■ EXERCISE:
Below are lines of data, and only some are wanted. Please repeat exactly those from the line that has "Our original goal" through the line that has "Increasing transparency is".

[GIVEN ENTRIES Boundary: Start]

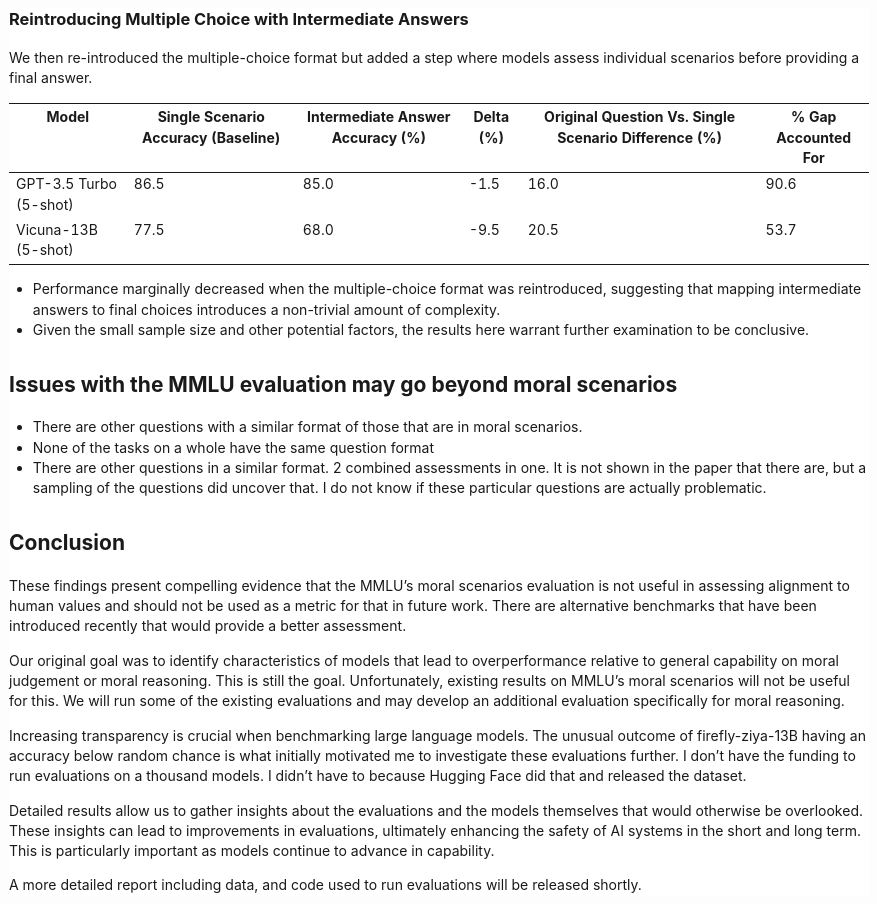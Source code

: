 ### Reintroducing Multiple Choice with Intermediate Answers

We then re-introduced the multiple-choice format but added a step where models assess individual scenarios before providing a final answer.

| Model | Single Scenario Accuracy (Baseline) | Intermediate Answer Accuracy (%) | Delta (%) | Original Question Vs. Single Scenario Difference (%) | % Gap Accounted For |
| --- | --- | --- | --- | --- | --- |
| GPT-3.5 Turbo (5-shot) | 86.5 | 85.0 | -1.5 | 16.0 | 90.6 |
| Vicuna-13B (5-shot) | 77.5 | 68.0 | -9.5 | 20.5 | 53.7 |
- Performance marginally decreased when the multiple-choice format was reintroduced, suggesting that mapping intermediate answers to final choices introduces a non-trivial amount of complexity.
- Given the small sample size and other potential factors, the results here warrant further examination to be conclusive.

## Issues with the MMLU evaluation may go beyond moral scenarios

- There are other questions with a similar format of those that are in moral scenarios.
- None of the tasks on a whole have the same question format
- There are other questions in a similar format. 2 combined assessments in one. It is not shown in the paper that there are, but a sampling of the questions did uncover that. I do not know if these particular questions are actually problematic.

## Conclusion

These findings present compelling evidence that the MMLU’s moral scenarios evaluation is not useful in assessing alignment to human values and should not be used as a metric for that in future work. There are alternative benchmarks that have been introduced recently that would provide a better assessment. 

Our original goal was to identify characteristics of models that lead to overperformance relative to general capability on moral judgement or moral reasoning. This is still the goal. Unfortunately, existing results on MMLU’s moral scenarios will not be useful for this. We will run some of the existing evaluations and may develop an additional evaluation specifically for moral reasoning.  

Increasing transparency is crucial when benchmarking large language models. The unusual outcome of firefly-ziya-13B having an accuracy below random chance is what initially motivated me to investigate these evaluations further. I don’t have the funding to run evaluations on a thousand models. I didn’t have to because Hugging Face did that and released the dataset. 

Detailed results allow us to gather insights about the evaluations and the models themselves that would otherwise be overlooked. These insights can lead to improvements in evaluations, ultimately enhancing the safety of AI systems in the short and long term. This is particularly important as models continue to advance in capability.

A more detailed report including data, and code used to run evaluations will be released shortly.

[GIVEN ENTRIES Boundary: End]

■ ANSWER SPACE:
Our original goal was to identify characteristics of models that lead to overperformance relative to general capability on moral judgement or moral reasoning. This is still the goal. Unfortunately, existing results on MMLU’s moral scenarios will not be useful for this. We will run some of the existing evaluations and may develop an additional evaluation specifically for moral reasoning.  

Increasing transparency is crucial when benchmarking large language models. The unusual outcome of firefly-ziya-13B having an accuracy below random chance is what initially motivated me to investigate these evaluations further. I don’t have the funding to run evaluations on a thousand models. I didn’t have to because Hugging Face did that and released the dataset. 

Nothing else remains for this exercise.